* [Requirement]
Look over the lines below. Report each one that includes the string "tipologia".

☆ ☆ ☆ ☆ ☆

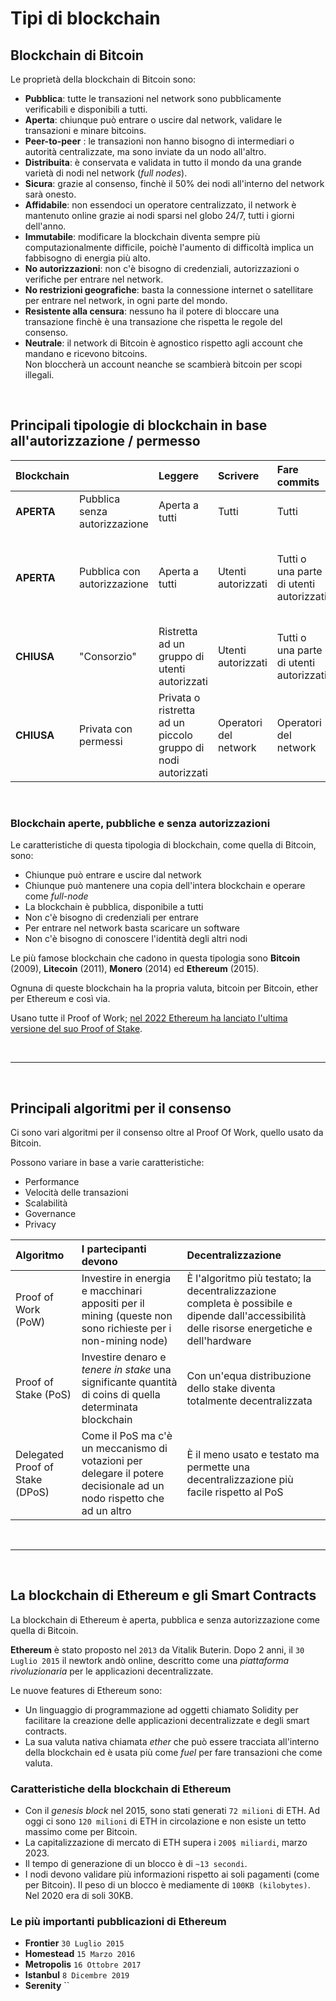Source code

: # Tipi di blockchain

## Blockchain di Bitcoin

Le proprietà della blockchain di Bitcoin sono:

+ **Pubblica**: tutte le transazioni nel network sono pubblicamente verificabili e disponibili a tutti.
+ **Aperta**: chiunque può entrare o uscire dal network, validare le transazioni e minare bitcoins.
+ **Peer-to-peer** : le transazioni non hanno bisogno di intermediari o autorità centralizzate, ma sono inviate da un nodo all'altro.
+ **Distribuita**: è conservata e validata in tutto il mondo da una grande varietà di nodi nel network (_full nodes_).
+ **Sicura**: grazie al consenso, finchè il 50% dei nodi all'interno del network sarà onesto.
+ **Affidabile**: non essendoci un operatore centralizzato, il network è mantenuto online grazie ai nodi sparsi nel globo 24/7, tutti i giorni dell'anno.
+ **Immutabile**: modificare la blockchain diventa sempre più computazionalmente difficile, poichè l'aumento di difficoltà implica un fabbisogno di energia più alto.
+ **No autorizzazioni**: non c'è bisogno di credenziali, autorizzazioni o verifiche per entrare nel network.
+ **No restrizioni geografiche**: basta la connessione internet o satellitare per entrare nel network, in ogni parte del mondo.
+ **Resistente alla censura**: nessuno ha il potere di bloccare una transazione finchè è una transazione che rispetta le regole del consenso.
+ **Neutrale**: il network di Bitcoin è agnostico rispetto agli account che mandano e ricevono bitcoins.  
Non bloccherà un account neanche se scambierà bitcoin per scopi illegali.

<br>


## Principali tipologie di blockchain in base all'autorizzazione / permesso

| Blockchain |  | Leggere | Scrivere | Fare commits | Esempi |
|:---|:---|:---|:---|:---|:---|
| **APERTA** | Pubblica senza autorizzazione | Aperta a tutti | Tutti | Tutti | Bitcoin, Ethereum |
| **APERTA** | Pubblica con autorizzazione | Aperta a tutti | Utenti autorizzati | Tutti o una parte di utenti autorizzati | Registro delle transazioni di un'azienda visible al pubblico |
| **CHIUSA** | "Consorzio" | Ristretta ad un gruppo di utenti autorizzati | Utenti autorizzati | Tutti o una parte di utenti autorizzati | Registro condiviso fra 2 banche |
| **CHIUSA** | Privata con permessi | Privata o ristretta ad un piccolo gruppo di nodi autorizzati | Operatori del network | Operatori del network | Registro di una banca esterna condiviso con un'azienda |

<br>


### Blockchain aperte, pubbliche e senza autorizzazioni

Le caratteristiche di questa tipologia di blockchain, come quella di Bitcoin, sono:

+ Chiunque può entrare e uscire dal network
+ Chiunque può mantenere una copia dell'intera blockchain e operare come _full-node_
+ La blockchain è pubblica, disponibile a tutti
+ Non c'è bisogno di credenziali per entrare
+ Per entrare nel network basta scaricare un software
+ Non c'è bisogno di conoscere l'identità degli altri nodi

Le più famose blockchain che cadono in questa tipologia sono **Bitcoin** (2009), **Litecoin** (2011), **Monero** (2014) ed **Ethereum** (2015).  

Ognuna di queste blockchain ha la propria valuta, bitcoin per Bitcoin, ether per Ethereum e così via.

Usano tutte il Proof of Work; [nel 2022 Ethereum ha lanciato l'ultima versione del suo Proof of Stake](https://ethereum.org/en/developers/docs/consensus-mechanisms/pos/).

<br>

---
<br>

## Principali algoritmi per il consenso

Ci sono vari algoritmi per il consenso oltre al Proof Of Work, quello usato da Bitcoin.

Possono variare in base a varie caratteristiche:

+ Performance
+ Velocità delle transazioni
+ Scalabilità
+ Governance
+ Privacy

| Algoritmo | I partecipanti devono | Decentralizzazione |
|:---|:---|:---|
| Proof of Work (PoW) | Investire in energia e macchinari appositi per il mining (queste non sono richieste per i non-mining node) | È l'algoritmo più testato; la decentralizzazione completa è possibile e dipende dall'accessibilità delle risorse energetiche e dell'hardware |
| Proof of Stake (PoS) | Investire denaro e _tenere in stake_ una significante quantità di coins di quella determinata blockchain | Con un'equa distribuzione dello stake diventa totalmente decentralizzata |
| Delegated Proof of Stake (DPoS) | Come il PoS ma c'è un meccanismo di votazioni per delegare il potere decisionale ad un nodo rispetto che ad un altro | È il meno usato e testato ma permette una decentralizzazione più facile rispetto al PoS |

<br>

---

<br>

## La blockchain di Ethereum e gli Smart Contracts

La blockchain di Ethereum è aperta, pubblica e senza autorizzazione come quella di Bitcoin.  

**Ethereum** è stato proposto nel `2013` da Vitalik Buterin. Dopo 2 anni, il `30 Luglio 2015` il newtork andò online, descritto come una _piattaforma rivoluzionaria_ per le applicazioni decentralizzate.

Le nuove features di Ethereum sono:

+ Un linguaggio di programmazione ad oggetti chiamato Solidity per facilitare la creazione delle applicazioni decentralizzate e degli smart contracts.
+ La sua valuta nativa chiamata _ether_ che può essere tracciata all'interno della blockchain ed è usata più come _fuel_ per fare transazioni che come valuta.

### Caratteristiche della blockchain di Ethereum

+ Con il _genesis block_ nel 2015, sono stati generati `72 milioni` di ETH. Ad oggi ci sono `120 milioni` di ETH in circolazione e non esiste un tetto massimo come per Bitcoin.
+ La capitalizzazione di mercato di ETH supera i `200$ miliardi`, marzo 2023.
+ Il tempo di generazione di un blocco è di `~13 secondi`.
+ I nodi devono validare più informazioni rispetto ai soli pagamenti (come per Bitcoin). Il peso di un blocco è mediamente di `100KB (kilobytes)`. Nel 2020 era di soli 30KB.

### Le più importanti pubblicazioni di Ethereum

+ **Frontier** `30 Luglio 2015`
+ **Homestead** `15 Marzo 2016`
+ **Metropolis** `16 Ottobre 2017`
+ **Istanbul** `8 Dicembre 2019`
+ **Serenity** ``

☆ ☆ ☆ ☆ ☆

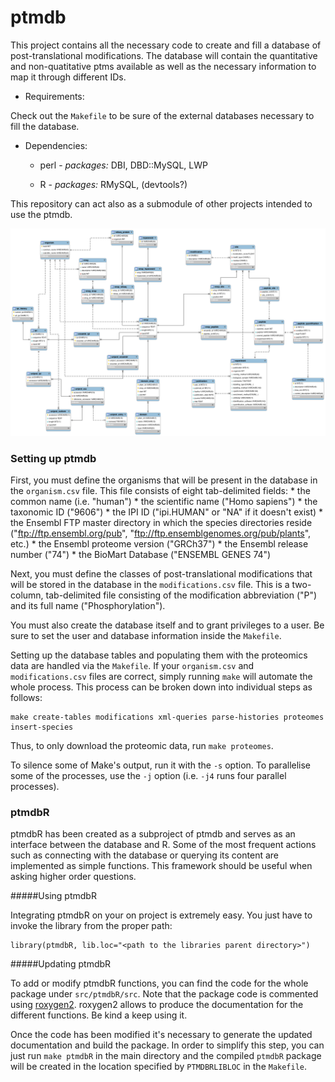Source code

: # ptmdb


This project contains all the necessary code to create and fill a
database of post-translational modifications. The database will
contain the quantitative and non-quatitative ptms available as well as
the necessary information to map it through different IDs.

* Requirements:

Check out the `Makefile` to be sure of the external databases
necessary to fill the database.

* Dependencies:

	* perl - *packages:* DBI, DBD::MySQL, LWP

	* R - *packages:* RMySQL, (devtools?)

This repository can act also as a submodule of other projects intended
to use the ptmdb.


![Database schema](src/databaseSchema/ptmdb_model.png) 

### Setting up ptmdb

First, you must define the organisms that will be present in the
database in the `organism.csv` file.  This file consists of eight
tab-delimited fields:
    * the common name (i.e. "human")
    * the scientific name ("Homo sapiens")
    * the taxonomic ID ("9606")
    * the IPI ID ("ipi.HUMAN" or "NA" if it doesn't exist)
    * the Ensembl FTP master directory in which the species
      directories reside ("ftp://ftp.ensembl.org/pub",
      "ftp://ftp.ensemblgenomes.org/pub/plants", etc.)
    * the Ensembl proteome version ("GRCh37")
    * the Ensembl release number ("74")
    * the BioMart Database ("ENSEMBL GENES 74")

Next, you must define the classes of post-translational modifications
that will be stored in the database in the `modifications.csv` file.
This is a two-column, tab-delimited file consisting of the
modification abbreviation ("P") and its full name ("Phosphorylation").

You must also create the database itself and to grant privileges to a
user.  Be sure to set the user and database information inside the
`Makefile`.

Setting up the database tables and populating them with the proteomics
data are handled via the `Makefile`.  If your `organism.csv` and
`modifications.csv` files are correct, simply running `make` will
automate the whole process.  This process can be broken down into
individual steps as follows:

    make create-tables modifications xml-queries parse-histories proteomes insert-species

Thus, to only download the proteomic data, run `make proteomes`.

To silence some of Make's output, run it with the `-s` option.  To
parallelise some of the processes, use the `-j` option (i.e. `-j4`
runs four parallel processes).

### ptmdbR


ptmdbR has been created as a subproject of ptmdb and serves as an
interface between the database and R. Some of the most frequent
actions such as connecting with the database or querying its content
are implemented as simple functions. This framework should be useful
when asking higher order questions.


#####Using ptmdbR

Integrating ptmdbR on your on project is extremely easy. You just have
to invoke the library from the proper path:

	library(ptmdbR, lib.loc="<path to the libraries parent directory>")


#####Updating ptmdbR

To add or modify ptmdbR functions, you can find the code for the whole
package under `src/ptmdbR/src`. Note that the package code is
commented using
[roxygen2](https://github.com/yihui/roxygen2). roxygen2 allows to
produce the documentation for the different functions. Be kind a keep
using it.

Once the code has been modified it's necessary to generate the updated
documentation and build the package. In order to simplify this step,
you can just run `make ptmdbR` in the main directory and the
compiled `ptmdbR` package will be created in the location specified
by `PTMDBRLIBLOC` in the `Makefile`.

☆ ☆ ☆ ☆ ☆

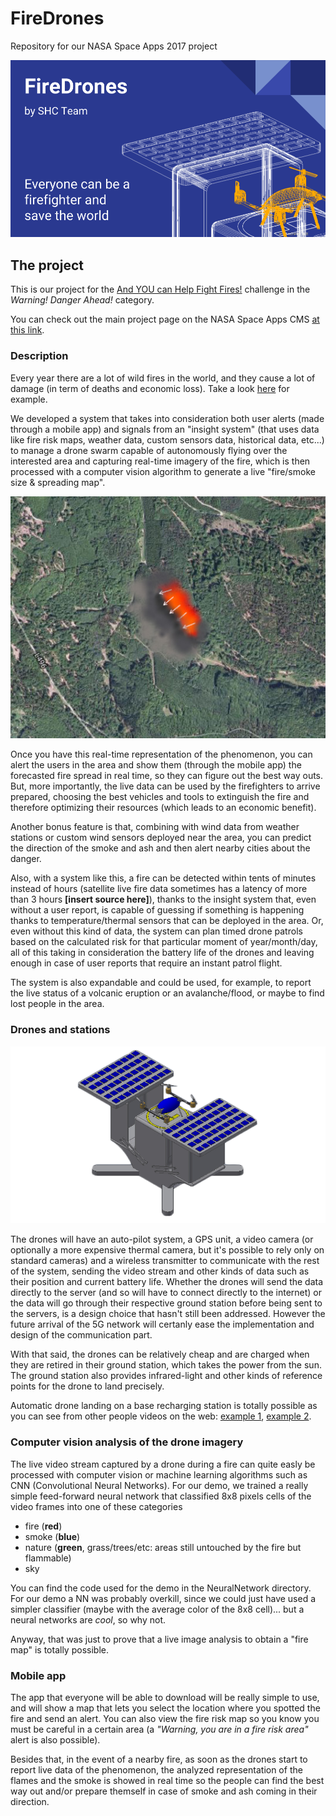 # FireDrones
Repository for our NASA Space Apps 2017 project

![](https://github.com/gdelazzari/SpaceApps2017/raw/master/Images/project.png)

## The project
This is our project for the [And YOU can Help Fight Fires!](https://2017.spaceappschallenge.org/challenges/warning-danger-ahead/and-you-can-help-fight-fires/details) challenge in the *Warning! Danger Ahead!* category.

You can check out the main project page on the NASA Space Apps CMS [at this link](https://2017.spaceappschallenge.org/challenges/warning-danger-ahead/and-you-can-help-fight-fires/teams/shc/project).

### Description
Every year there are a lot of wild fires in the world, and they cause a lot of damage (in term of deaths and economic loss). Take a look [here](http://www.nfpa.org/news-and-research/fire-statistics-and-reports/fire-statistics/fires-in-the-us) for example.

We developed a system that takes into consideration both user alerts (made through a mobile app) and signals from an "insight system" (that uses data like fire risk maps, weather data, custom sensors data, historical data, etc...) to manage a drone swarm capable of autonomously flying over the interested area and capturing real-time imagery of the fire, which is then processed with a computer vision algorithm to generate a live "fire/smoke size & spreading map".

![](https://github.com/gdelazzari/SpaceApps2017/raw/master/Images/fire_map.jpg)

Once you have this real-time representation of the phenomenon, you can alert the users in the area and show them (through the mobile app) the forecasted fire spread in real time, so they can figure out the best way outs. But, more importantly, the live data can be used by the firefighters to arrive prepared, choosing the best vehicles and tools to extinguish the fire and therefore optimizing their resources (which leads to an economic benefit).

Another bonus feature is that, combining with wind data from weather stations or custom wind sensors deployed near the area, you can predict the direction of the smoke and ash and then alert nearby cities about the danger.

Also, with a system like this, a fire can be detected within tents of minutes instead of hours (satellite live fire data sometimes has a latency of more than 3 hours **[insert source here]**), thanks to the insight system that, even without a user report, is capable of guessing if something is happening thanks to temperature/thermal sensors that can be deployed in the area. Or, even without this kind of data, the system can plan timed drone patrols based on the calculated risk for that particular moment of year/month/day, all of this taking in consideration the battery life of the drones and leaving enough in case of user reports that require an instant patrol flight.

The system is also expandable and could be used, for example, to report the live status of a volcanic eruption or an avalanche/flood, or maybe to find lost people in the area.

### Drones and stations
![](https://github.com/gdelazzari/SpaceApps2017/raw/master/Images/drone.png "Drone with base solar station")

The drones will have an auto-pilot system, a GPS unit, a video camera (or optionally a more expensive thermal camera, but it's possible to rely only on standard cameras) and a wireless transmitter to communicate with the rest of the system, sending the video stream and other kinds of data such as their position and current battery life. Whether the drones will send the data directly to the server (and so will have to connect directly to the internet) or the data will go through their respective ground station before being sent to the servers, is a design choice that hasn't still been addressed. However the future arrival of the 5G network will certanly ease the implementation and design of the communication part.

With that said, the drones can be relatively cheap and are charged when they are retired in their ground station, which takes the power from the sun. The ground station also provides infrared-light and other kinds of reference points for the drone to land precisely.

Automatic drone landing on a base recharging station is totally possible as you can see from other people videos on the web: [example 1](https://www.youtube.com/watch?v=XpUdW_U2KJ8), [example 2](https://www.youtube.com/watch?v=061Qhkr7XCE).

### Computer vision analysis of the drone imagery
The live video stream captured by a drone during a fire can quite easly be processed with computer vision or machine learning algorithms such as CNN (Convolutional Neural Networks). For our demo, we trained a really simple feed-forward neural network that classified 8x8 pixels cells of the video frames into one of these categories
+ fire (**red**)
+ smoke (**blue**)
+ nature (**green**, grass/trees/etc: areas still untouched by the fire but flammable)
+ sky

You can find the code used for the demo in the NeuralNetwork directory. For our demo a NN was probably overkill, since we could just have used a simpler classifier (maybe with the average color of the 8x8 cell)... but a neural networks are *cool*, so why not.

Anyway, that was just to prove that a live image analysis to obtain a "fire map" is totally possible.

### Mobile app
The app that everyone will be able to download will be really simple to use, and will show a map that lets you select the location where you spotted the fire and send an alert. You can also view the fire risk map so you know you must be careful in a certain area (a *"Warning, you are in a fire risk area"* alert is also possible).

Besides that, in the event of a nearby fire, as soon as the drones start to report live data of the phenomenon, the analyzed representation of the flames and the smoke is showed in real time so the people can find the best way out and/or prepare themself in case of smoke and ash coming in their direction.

☆ ☆ ☆ ☆ ☆

* [Result]
Le caratteristiche di questa tipologia di blockchain, come quella di Bitcoin, sono:
Le più famose blockchain che cadono in questa tipologia sono **Bitcoin** (2009), **Litecoin** (2011), **Monero** (2014) ed **Ethereum** (2015).  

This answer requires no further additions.